The magnet matters more than it sounds. A spring-tension chain retainer holds the chain against the cog with constant pressure, which works fine until the chain falls slack during a cog change or a cassette swap. The chain falls off the cog, you reset, and on a busy bench that's three or four extra steps a day. The magnet holds the chain segment in place against the chainwhip body when it's not engaged on a cog, so the chain stays parked when you set the tool down. Pick the tool up, drop the chain on the cog, and the magnet releases; no reseating step.
The double-dipped handle is the other one. The chainwhip works against the lockring tool's torque, which means the handle's load profile is high: a stuck lockring takes 50 N or more on the chainwhip side to hold steady. A bare steel handle in a sweaty hand is hard to grip at those forces; the bi-material grip stays positive even when the bench is hot and the day's been long.
How to use it
Wrap the chain segment around one of the larger cogs on the cassette; for most workflows, the third or fourth cog from the largest end. The magnet releases as the chain seats. Hold the chainwhip handle counter-rotational to the lockring tool's swing. As the lockring turns counter-clockwise, the chainwhip resists clockwise; the chain pulls tighter against the cog as the resistance builds, which locks the engagement. Keep the handle steady through the break-free.
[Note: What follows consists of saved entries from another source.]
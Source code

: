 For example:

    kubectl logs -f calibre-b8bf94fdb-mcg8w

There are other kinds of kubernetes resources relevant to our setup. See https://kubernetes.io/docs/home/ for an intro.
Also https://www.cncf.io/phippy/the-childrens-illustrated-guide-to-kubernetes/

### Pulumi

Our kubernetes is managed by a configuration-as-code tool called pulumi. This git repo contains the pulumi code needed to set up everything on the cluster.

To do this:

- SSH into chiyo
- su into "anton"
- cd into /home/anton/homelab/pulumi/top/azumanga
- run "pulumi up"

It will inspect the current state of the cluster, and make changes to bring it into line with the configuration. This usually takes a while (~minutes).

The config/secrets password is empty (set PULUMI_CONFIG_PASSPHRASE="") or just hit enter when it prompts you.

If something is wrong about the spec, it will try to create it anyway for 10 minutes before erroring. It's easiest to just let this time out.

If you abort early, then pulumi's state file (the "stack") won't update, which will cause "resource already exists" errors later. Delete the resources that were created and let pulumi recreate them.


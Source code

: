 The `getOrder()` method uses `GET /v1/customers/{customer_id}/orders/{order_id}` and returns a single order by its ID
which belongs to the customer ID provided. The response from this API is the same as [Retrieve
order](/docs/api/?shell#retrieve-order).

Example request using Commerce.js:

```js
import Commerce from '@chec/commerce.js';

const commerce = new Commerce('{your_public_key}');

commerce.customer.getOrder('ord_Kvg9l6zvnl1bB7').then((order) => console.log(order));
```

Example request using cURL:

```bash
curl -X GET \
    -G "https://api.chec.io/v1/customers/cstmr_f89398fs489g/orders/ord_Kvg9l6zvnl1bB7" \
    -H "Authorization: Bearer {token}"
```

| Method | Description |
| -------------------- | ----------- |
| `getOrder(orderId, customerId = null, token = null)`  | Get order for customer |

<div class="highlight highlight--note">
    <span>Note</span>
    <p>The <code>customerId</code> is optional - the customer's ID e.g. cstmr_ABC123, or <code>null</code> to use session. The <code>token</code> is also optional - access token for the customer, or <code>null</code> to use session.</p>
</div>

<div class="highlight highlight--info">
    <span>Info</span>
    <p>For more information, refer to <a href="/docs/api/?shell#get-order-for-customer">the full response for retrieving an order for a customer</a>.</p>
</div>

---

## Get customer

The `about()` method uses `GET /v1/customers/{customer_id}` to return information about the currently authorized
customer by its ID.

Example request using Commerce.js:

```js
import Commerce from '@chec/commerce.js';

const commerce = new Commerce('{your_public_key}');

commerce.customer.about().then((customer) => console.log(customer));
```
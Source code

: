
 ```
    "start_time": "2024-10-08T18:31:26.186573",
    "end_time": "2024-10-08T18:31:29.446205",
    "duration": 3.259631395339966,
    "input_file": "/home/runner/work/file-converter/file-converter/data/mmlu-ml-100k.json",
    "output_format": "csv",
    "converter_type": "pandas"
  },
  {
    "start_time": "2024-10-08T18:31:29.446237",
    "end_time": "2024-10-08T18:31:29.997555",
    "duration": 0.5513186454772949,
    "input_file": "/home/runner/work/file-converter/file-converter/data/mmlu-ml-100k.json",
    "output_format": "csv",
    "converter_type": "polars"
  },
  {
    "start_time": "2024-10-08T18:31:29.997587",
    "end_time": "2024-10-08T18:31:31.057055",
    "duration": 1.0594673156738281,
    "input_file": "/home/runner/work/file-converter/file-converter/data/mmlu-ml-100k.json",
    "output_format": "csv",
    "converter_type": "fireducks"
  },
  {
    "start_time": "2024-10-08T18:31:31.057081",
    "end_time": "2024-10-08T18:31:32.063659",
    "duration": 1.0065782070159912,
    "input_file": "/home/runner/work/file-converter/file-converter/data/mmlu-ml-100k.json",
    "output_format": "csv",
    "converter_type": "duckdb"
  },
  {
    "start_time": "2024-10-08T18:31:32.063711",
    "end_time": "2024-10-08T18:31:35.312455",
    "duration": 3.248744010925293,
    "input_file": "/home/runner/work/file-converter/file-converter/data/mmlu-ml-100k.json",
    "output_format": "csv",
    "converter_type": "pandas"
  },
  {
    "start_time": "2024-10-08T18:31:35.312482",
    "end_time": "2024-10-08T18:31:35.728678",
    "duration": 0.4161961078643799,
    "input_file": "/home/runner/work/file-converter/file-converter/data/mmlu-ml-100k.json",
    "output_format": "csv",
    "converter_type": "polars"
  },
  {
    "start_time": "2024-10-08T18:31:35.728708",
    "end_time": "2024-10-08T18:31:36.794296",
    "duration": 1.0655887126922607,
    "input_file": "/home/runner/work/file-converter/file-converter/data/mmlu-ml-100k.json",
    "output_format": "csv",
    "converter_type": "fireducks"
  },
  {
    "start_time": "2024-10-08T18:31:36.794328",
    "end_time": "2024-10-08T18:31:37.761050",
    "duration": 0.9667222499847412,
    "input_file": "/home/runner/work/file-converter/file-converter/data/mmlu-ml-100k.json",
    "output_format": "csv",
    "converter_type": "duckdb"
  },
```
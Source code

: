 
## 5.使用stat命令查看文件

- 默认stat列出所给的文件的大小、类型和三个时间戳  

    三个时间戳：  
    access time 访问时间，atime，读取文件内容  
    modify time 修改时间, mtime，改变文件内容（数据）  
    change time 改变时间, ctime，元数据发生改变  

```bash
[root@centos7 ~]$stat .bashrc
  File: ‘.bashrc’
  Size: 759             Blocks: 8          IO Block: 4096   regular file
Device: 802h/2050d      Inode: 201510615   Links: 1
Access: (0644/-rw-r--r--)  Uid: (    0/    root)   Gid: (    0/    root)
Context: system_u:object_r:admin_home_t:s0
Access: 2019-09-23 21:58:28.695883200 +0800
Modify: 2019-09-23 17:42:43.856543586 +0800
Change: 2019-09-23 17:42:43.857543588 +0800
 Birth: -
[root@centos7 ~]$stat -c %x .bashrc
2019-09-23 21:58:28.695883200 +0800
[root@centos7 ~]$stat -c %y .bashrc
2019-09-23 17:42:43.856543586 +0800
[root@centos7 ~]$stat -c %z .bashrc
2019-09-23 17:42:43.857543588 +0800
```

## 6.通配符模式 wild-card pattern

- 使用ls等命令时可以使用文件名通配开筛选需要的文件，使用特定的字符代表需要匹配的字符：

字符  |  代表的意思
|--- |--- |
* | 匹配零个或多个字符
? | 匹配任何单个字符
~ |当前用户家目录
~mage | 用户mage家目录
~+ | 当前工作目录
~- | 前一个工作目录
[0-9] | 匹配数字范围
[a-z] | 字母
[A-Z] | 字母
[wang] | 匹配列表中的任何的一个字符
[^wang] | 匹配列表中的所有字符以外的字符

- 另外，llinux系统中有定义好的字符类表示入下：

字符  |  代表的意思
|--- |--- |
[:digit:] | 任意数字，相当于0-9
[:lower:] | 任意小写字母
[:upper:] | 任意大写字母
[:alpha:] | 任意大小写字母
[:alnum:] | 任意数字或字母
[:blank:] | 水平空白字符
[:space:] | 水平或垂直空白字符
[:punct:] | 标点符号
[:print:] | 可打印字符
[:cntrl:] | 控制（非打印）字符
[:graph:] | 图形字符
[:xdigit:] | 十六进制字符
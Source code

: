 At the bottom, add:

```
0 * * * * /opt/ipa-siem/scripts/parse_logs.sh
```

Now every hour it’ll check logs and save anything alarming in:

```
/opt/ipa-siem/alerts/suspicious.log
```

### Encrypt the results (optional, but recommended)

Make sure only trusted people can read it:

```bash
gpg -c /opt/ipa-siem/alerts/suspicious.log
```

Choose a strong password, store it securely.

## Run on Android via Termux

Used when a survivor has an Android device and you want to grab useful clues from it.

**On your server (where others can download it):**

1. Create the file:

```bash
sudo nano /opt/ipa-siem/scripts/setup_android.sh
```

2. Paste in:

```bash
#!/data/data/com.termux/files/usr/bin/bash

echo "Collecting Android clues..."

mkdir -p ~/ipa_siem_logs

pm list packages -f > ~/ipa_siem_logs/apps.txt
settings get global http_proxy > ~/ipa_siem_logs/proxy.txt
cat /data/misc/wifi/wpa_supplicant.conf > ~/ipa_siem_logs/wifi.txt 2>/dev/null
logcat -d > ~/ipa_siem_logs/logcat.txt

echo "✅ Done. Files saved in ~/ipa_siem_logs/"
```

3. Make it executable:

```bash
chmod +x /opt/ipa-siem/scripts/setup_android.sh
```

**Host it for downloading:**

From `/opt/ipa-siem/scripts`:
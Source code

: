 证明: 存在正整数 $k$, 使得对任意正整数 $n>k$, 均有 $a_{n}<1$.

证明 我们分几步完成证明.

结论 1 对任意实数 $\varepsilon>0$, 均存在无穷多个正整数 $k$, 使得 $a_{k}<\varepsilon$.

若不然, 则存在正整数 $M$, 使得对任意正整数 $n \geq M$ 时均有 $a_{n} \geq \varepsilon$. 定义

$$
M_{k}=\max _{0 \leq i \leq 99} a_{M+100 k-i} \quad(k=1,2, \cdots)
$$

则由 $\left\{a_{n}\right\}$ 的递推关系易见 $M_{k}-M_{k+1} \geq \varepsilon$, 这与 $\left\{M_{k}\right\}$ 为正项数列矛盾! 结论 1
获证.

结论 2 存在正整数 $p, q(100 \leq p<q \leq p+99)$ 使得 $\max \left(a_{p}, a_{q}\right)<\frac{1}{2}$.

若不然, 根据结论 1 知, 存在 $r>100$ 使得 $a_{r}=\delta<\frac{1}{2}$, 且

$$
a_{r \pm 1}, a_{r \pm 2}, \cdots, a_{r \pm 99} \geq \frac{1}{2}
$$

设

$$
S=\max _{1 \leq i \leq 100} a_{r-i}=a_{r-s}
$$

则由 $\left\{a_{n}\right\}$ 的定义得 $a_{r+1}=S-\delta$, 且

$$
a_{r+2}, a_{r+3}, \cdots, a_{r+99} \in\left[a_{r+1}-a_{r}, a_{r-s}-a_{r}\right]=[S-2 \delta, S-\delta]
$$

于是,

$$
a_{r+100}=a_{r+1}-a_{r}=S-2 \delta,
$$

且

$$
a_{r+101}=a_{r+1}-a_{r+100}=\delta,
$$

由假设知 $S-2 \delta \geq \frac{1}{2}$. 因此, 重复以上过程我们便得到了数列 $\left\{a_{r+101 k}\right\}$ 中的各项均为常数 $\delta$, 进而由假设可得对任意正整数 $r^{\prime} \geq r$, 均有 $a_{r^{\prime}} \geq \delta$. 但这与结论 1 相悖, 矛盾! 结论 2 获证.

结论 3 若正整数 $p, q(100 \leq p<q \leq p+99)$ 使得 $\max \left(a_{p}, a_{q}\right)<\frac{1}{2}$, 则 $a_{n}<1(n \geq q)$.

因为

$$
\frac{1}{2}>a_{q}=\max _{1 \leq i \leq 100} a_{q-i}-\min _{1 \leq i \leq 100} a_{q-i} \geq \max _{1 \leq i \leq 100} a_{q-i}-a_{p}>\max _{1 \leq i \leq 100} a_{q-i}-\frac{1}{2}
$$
The 1660/2DP-US fits any cassette in current production with derailleur-style cog teeth. SRAM Flattop chains size and engage the same way as conventional chains for the purpose of cassette holding; the Flattop plate geometry doesn't change the cog-tooth engagement, so the chainwhip works on AXS Red, Force, Rival, Apex, and the AXS Eagle Transmission cassettes.
Compatibility
- All derailleur-style cassettes from 6- through 12-speed
- Shimano HG, SRAM HG, SRAM XD/XDR
- SRAM AXS Flattop chains and AXS Eagle Transmission cassettes
- Campagnolo cassettes 9-speed through 12-speed
- Microshift and Sunrace cassettes
For 10-tooth small cogs on SRAM AXS X-Range cassettes, a chainwhip wrapped around the small cog is awkward; we recommend the Cassette Wrench X Range instead, with the chainwhip as backup on the larger cogs. Single-speed and fixed-gear builds need the Singlespeed Chainwhip 1659/2DP, which has an integrated lockring tool for fixed-gear lockrings.
Specs
- Double-dipped ergonomic bi-material handle
- Magnetic chain retainer (replaces old spring design)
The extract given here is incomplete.